Houston – Months before the Donald Trump administration separated thousands of immigrant families at the border with Mexico, a “pilot program” in Texas detected problems such as a lack of cribs for babies taken from their parents, in an omen of what was to come, says a report released Thursday by Democratic congressmen.
Documents in the report indicate that the Department of Homeland Security did not inform Department of Health officials why the shelters were receiving more children separated from their parents at the end of 2017. It has now been revealed that Homeland Security was operating the pilot program in El Paso, Texas, which prosecuted parents for crossing the border illegally and taking their children to department shelters.
“We had a shortage of baby cribs last night,” wrote Jonathan White, a senior Health Department official, in an email on November 11, 2017. He added: “Overall, baby arrivals are increasing in recent weeks. and we think that this is due to more separations of the mothers by the CBP ”, added the text, referring to the acronym in English of the Office of Customs and Border Protection of the United States.RELATED
The problems revealed by the pilot program foreshadowed what would happen months later: government employees caring for babies and young children in so-called early childhood shelters and many parents being deported without their children. The consequences persist: Attorneys working to reunite immigrant families have said they cannot contact the deported parents of 545 children who were separated since July 2017.

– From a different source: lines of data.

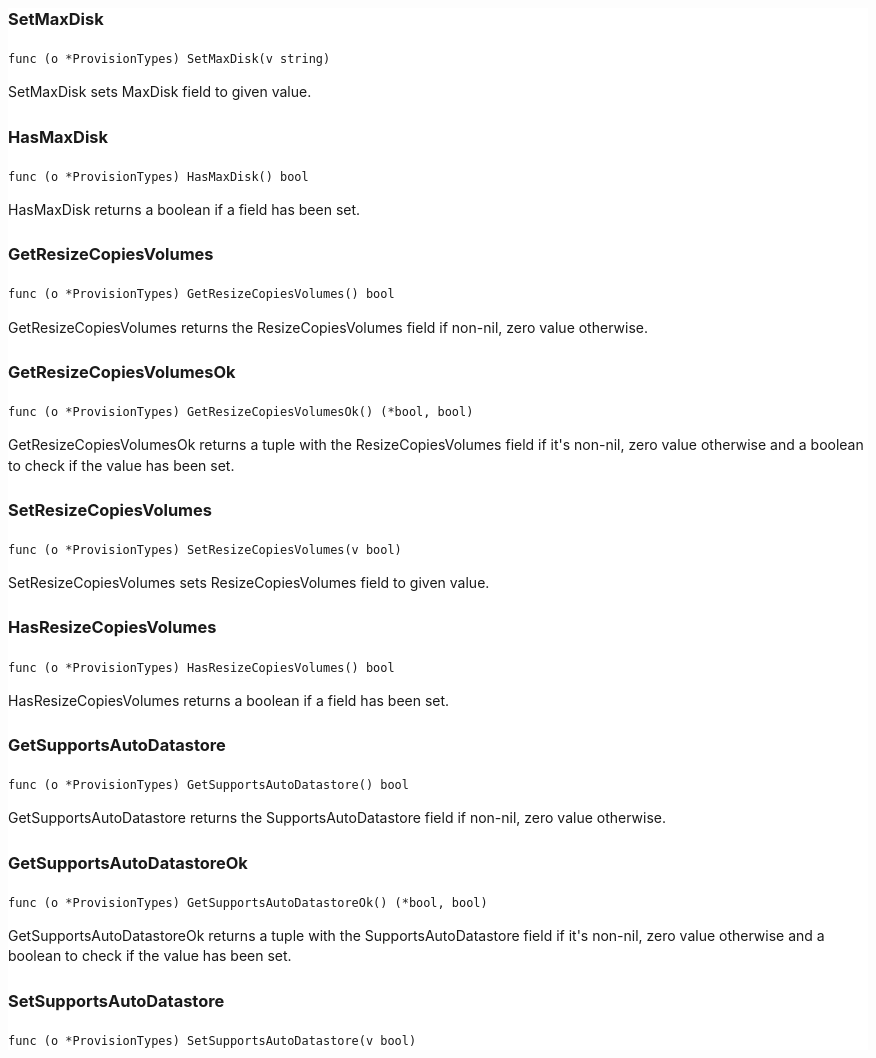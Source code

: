 ### SetMaxDisk

`func (o *ProvisionTypes) SetMaxDisk(v string)`

SetMaxDisk sets MaxDisk field to given value.

### HasMaxDisk

`func (o *ProvisionTypes) HasMaxDisk() bool`

HasMaxDisk returns a boolean if a field has been set.

### GetResizeCopiesVolumes

`func (o *ProvisionTypes) GetResizeCopiesVolumes() bool`

GetResizeCopiesVolumes returns the ResizeCopiesVolumes field if non-nil, zero value otherwise.

### GetResizeCopiesVolumesOk

`func (o *ProvisionTypes) GetResizeCopiesVolumesOk() (*bool, bool)`

GetResizeCopiesVolumesOk returns a tuple with the ResizeCopiesVolumes field if it's non-nil, zero value otherwise
and a boolean to check if the value has been set.

### SetResizeCopiesVolumes

`func (o *ProvisionTypes) SetResizeCopiesVolumes(v bool)`

SetResizeCopiesVolumes sets ResizeCopiesVolumes field to given value.

### HasResizeCopiesVolumes

`func (o *ProvisionTypes) HasResizeCopiesVolumes() bool`

HasResizeCopiesVolumes returns a boolean if a field has been set.

### GetSupportsAutoDatastore

`func (o *ProvisionTypes) GetSupportsAutoDatastore() bool`

GetSupportsAutoDatastore returns the SupportsAutoDatastore field if non-nil, zero value otherwise.

### GetSupportsAutoDatastoreOk

`func (o *ProvisionTypes) GetSupportsAutoDatastoreOk() (*bool, bool)`

GetSupportsAutoDatastoreOk returns a tuple with the SupportsAutoDatastore field if it's non-nil, zero value otherwise
and a boolean to check if the value has been set.

### SetSupportsAutoDatastore

`func (o *ProvisionTypes) SetSupportsAutoDatastore(v bool)`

Democrats on the House Legal Affairs Committee released the report along with emails from government agencies. That comes days before the presidential election, at a time when the party is campaigning against the separation of immigrant families by Trump, part of its operation against illegal border crossings, which sparked a wave of outrage.

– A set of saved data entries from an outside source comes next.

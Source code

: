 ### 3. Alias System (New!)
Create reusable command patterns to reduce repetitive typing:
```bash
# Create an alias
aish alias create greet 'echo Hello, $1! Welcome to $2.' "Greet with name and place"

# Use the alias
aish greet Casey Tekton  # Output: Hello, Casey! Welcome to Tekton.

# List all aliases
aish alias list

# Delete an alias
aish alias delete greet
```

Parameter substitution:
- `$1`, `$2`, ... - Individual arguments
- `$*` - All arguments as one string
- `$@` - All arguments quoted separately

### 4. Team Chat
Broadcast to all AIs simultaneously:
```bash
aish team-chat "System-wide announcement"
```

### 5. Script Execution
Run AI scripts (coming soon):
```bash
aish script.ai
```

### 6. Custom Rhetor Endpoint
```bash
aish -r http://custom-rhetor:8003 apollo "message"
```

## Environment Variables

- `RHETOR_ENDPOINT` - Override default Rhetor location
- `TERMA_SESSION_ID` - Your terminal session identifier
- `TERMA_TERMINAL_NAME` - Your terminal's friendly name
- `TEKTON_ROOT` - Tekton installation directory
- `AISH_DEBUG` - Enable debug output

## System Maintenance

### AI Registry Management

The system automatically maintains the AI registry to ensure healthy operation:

Democratic presidential candidate Joe Biden announced Thursday that if elected president he will form a task force to reunite separated families.
The report highlights how the Trump administration discussed family separations from the beginning as an implementation tactic of the laws. In March 2017, then-Secretary of Homeland Security John Kelly told CNN that the government was considering taking children from their families and placing them in state-licensed shelters while the parents were on trial.
That July, CBP agents began separating families in what was later called a pilot program, according to a review by the inspector general of Health and Human Services.
That program lasted until the end of November 2017. According to the inspector general, at least 118 children were separated from their parents. Documents in the new report indicate that CBP did not explain to Health and Human Services why the shelters were receiving more children separated from their parents.